I grew up in Eastern Europe, where traditional bread was a part of daily life. We purchased our bread daily at local bakeries, often still warm, fresh from the bread plant. I became interested in bread making after I moved to the US.
I learned that good bread doesn't tolerate shortcuts and requires patience, skill, and passion to make. I love making bread, and I love sharing it with my customers.
A good loaf of bread begins with good flour. You will never find any harmful chemicals in our bread. We use only the best unbleached unbromated flour. A good portion of the flour is milled on premises right before mixing the dough. Many of our ingredients are organic or naturally produced.
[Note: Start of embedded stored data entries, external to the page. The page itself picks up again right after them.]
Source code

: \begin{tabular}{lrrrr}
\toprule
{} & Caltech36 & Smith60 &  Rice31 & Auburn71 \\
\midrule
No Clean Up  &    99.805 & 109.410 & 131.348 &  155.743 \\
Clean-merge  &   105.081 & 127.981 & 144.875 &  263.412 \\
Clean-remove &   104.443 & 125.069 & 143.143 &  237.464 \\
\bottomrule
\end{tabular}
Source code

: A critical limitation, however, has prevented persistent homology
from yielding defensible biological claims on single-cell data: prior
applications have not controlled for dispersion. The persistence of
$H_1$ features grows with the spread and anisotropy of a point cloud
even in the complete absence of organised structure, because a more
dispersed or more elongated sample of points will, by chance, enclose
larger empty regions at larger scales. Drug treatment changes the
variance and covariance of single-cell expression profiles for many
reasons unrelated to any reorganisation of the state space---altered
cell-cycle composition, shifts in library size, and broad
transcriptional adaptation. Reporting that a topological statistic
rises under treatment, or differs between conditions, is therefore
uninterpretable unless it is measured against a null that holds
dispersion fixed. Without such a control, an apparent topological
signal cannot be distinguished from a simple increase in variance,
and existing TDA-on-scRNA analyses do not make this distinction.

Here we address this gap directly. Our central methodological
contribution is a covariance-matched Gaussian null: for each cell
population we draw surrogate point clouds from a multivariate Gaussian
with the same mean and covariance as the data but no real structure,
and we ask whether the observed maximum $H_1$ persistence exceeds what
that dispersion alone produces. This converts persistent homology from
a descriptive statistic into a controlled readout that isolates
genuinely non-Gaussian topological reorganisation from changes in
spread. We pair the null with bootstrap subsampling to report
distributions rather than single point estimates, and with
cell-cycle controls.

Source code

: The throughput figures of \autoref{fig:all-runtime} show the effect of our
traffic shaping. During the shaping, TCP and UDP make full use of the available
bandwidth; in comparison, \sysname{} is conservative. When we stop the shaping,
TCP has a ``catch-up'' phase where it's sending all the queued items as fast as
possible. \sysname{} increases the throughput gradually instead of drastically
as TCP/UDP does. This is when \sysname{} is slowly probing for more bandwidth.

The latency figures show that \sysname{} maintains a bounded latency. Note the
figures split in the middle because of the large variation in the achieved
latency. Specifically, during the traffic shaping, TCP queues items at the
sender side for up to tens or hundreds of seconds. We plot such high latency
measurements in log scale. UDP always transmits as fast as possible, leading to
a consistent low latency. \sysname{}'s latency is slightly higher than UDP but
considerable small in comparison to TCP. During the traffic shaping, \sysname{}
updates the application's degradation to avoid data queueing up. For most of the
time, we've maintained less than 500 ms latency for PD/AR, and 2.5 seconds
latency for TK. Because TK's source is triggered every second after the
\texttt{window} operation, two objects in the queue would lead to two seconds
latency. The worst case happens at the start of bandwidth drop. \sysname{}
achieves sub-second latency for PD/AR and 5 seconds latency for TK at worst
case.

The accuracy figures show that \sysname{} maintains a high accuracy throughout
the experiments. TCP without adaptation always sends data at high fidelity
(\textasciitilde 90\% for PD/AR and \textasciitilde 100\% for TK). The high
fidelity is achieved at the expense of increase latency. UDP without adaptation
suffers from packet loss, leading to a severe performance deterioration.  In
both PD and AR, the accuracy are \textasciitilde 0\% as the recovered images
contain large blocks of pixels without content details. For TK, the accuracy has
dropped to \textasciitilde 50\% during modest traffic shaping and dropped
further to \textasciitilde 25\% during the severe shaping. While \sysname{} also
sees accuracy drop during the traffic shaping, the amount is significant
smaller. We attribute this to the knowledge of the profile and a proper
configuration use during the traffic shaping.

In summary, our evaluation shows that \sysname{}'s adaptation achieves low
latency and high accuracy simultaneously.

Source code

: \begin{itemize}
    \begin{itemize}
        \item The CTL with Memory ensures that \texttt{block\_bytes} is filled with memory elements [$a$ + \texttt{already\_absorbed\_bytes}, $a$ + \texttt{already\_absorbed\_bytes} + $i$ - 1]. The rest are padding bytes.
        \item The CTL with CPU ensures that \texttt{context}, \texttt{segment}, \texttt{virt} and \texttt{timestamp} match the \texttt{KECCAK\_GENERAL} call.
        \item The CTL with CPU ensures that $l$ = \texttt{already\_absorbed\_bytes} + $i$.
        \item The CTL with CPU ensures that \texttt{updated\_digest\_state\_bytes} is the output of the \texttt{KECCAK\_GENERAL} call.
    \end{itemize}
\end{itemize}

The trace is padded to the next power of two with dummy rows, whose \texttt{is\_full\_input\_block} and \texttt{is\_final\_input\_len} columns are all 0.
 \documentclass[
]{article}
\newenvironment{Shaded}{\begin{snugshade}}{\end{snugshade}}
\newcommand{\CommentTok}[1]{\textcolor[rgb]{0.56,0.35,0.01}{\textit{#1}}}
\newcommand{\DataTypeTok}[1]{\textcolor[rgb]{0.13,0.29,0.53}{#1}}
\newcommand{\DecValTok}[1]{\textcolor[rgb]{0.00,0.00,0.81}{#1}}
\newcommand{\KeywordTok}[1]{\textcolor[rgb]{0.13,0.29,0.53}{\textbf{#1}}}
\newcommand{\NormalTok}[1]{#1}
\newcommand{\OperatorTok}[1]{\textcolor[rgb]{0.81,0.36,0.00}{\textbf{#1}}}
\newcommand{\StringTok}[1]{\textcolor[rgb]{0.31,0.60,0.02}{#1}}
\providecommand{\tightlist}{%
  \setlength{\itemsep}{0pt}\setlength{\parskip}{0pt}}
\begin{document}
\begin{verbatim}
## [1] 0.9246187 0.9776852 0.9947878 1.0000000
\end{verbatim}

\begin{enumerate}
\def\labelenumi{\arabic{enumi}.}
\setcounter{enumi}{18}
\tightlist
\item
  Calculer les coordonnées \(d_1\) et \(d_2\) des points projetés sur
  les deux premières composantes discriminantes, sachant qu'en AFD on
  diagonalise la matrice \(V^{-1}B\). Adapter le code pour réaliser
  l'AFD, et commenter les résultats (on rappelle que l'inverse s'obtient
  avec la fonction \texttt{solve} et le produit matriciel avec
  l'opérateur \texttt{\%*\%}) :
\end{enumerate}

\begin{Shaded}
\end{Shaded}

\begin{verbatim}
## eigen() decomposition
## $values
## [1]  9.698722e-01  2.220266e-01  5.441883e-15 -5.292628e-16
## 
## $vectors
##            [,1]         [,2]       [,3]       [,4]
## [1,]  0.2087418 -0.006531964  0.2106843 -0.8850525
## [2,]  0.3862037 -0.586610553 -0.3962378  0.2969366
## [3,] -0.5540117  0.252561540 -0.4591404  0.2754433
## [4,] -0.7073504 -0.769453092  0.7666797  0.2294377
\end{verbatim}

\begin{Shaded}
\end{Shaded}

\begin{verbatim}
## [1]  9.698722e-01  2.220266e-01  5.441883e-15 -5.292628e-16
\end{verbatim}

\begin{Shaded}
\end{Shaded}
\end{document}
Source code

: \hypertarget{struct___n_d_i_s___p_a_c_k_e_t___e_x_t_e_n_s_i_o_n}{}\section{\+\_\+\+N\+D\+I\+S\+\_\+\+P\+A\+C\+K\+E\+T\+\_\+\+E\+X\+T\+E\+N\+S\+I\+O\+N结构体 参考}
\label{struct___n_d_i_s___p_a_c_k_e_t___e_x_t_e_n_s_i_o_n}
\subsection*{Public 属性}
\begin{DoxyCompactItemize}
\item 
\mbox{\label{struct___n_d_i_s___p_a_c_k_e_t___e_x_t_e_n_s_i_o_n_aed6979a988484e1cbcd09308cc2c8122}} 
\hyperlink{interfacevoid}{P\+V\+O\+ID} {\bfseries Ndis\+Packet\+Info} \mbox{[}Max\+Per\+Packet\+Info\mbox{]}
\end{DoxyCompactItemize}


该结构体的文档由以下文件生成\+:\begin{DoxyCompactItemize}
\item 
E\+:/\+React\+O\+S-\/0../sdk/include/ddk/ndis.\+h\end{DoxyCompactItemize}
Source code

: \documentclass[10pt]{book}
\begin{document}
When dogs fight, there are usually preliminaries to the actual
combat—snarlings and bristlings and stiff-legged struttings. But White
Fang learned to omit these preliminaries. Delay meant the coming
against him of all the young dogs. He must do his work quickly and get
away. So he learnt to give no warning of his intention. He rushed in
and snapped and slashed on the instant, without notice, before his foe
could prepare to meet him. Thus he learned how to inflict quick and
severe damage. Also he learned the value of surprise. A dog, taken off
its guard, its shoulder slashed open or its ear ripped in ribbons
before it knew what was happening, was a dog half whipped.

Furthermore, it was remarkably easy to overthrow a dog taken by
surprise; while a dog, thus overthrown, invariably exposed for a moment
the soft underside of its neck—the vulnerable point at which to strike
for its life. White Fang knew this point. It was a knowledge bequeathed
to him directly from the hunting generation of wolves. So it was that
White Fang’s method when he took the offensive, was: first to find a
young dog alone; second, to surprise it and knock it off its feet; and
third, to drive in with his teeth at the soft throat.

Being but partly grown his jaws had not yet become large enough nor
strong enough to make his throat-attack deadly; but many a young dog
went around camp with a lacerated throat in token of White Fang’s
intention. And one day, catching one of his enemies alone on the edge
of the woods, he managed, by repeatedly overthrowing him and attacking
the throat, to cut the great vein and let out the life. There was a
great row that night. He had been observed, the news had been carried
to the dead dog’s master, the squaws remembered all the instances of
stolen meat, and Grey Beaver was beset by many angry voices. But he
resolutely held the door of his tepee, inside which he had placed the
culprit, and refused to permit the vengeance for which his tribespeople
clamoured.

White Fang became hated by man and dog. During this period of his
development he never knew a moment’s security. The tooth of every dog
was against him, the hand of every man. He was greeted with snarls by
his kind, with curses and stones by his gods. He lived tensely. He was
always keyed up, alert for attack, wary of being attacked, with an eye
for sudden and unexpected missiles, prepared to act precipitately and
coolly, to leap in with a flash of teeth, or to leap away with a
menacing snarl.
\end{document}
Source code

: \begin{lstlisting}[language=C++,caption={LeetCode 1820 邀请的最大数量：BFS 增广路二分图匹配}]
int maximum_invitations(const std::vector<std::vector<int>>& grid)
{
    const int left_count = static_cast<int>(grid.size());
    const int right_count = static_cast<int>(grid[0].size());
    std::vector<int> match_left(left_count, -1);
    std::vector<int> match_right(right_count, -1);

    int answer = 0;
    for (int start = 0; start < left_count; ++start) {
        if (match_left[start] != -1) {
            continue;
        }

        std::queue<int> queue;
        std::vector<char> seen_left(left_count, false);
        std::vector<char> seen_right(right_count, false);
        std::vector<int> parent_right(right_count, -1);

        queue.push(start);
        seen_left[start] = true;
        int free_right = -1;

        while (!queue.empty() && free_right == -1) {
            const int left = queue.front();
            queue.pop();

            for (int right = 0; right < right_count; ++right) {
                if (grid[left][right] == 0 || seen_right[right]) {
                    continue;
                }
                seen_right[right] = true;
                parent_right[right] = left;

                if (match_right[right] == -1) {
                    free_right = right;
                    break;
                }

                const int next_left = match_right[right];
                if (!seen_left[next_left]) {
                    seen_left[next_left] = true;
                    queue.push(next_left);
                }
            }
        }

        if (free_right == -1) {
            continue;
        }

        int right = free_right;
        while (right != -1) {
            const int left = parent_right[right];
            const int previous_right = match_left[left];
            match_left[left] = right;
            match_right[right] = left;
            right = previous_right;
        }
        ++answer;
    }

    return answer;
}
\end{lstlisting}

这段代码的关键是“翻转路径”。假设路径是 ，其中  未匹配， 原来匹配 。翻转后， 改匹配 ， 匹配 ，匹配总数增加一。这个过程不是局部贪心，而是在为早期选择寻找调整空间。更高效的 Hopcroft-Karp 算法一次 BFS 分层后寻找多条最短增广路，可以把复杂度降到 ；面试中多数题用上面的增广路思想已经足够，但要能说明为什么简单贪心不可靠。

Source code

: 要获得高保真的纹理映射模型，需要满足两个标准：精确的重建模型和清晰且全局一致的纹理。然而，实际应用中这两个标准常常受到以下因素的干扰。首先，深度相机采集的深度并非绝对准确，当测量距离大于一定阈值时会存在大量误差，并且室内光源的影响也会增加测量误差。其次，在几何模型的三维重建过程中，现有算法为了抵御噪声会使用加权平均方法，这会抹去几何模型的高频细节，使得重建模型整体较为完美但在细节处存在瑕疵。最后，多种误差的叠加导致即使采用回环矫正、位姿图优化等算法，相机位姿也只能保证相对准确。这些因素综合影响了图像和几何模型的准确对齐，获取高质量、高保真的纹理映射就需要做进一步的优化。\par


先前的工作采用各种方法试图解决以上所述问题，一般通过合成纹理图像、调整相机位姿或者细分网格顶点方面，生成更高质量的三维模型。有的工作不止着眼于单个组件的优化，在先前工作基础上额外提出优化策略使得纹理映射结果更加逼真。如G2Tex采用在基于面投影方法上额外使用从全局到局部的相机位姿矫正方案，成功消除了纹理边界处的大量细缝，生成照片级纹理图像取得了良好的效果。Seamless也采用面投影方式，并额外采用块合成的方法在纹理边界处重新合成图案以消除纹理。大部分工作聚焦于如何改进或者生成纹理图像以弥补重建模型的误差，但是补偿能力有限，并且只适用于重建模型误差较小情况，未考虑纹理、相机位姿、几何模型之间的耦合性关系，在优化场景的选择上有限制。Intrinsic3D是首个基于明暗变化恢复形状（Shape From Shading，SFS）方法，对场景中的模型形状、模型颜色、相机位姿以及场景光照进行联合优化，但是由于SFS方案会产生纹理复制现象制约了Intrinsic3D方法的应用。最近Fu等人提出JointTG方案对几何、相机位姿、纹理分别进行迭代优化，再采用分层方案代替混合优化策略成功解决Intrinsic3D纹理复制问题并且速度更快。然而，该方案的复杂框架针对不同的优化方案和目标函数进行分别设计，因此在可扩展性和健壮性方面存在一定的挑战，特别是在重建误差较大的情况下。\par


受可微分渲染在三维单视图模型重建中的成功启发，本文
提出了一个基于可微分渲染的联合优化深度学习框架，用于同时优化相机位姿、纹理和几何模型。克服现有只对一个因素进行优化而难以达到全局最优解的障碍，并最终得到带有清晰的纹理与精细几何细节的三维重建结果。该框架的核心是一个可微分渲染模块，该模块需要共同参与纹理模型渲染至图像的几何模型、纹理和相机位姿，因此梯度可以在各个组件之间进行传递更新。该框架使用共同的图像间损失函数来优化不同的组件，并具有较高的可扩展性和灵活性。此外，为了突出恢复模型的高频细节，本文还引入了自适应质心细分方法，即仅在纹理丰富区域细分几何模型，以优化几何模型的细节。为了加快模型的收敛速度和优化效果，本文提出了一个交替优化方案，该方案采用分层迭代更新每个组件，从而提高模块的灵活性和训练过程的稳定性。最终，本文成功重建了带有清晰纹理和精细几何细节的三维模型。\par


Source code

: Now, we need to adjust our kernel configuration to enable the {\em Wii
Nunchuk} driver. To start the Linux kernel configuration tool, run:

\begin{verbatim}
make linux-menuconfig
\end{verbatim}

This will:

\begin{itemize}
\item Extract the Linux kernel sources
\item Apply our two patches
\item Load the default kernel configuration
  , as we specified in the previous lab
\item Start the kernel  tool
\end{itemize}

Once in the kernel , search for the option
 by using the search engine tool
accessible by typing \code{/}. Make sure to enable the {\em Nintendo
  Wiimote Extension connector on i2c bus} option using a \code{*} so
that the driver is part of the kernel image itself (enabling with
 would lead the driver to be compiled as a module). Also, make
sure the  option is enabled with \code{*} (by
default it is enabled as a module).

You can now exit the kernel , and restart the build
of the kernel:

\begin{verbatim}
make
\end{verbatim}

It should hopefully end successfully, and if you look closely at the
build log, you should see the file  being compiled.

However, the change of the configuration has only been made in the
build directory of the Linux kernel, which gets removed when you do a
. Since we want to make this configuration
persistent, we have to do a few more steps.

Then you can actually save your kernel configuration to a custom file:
We hope to become all-organic some time in the future.
Each little grain packed with nutrients gives home to a whole community of wild yeast and bacteria specific to the particular type of grain. When flour is mixed with water and provided with good growing environment, these little guys work hard fermenting the dough, making it nutritionally more valuable, and of course adding impressive flavor to the bread. We use wild leaven in every recipe, thus making our loaves both tasty and healthy. In some cases we add a pinch of commercial yeast to offset the whole grain's natural resistance to rising.
We are blessed to be in a city that provides clean and great tasting artesian well water to its inhabitants. We use only artesian well water in our dough and for steaming the loaves in the oven.
We use unrefined sea salt in all of our breads.
For hundreds of years, long before bread making was industrialized, bakers around the world were using similar traditional methods of bread making -- hand kneading, stretching and folding the dough, slow fermentation, shaping loaves in a way that ensures most impressive rise, steaming, boiling, and baking at high temperatures to give bread its chewy crust and beautiful color. Artisan bread baking strives to preserve and perfect traditional methods, bringing the best of history and flavor to your table.